Problem statement: Return, exactly and in full, the lines of the records below starting at the one with "Ad alto livello, l'ottimizzazione" and ending at the one with "configurare i parametri", and no other lines.

··· Data to examine

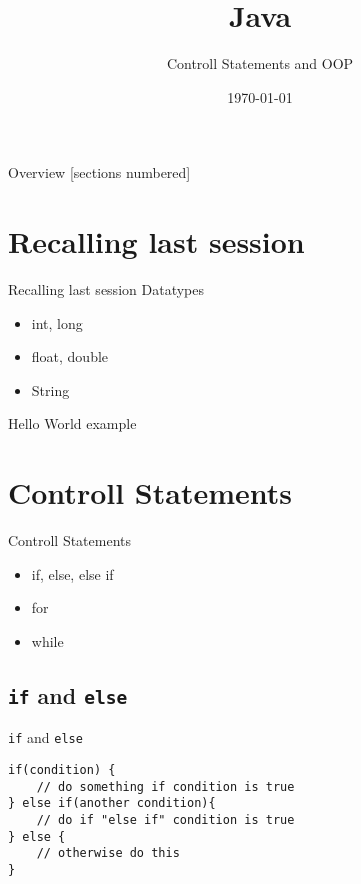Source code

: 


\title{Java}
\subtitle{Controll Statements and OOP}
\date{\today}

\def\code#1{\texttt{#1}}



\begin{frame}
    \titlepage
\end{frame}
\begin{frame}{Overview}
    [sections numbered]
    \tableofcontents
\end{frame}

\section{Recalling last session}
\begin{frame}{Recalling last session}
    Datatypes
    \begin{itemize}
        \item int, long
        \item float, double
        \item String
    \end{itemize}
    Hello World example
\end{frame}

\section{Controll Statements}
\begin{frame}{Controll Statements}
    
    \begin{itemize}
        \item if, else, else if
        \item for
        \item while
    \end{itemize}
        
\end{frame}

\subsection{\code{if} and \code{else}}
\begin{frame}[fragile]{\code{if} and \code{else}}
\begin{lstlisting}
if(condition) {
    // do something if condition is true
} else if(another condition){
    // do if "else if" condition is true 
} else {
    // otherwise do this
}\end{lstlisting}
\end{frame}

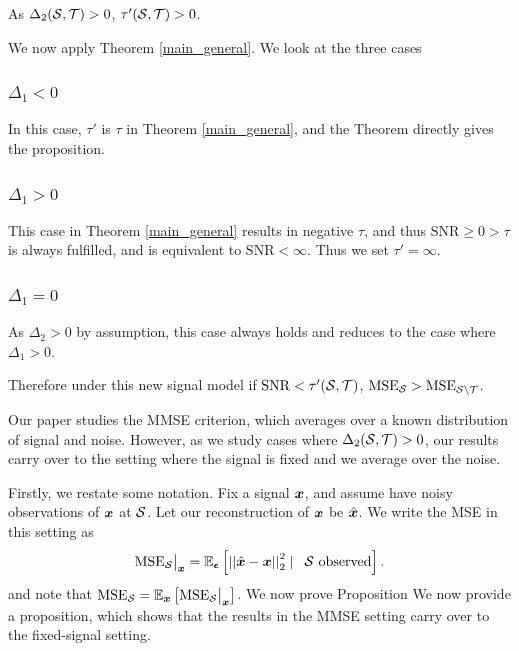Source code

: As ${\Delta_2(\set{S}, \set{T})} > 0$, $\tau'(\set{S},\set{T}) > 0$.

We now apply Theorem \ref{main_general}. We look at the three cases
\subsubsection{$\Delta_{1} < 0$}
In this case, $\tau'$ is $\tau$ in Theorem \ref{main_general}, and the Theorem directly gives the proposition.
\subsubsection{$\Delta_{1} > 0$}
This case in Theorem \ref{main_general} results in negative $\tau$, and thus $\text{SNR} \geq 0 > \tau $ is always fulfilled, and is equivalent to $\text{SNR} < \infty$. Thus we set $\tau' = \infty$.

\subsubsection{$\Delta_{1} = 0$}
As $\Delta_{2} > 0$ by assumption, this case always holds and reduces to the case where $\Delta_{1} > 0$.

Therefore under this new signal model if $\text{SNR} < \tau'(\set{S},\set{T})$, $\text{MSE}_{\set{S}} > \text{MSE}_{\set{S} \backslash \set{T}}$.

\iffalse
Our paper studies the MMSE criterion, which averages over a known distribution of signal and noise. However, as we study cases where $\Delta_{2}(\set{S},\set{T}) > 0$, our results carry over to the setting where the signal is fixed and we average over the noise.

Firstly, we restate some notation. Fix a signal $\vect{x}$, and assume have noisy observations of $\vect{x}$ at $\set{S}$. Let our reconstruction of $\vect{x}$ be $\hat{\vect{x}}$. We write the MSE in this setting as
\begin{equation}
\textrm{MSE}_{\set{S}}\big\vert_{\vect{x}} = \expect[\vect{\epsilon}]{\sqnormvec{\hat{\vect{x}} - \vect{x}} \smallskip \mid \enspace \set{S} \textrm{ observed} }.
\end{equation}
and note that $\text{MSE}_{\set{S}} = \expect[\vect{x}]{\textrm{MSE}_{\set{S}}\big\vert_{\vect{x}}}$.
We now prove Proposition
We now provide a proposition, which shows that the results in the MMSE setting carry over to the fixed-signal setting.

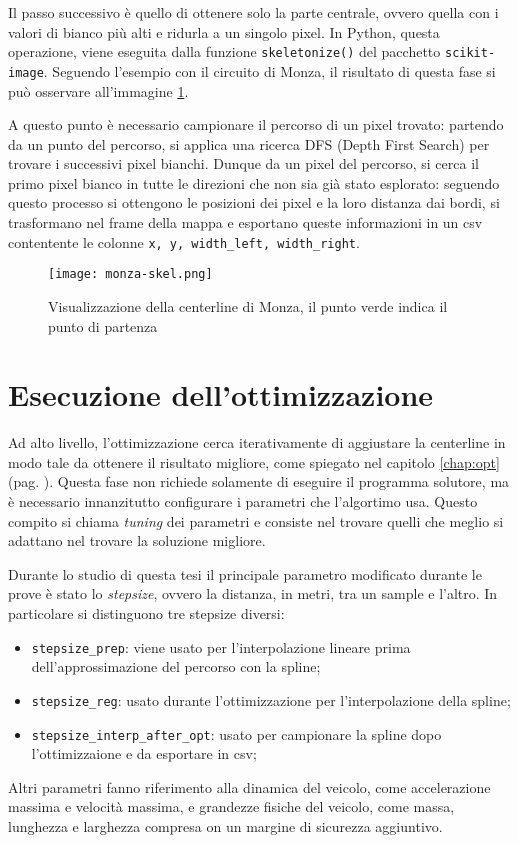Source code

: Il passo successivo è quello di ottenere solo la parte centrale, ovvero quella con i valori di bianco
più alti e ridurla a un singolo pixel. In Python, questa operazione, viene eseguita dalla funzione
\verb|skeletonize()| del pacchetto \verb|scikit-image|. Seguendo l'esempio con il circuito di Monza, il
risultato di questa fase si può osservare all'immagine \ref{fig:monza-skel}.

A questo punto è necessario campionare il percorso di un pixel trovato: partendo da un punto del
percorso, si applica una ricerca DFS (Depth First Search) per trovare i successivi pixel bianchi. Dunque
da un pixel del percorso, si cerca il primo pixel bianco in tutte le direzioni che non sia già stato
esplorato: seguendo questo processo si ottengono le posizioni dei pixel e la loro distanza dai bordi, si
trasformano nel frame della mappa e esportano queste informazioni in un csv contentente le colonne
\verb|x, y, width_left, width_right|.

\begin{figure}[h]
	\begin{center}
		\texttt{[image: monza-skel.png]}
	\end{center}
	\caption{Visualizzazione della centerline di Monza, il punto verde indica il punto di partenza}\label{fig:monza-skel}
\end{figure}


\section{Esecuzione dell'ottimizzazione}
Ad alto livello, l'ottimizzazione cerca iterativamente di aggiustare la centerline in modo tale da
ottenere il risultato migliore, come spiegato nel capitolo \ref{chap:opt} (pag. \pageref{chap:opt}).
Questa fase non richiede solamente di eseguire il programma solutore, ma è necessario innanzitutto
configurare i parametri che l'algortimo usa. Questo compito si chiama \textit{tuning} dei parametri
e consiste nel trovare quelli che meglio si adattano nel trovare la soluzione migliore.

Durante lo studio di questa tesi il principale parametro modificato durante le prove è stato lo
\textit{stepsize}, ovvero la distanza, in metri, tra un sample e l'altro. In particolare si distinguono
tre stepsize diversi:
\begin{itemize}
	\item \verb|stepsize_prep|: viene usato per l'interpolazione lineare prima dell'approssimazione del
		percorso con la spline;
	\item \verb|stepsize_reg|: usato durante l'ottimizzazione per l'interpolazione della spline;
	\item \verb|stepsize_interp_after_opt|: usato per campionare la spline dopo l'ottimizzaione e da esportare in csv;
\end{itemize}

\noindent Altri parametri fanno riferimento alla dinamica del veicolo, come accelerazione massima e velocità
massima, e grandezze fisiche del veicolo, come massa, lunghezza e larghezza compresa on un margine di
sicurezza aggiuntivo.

······

Exercise output:
Ad alto livello, l'ottimizzazione cerca iterativamente di aggiustare la centerline in modo tale da
ottenere il risultato migliore, come spiegato nel capitolo \ref{chap:opt} (pag. \pageref{chap:opt}).
Questa fase non richiede solamente di eseguire il programma solutore, ma è necessario innanzitutto
configurare i parametri che l'algortimo usa. Questo compito si chiama \textit{tuning} dei parametri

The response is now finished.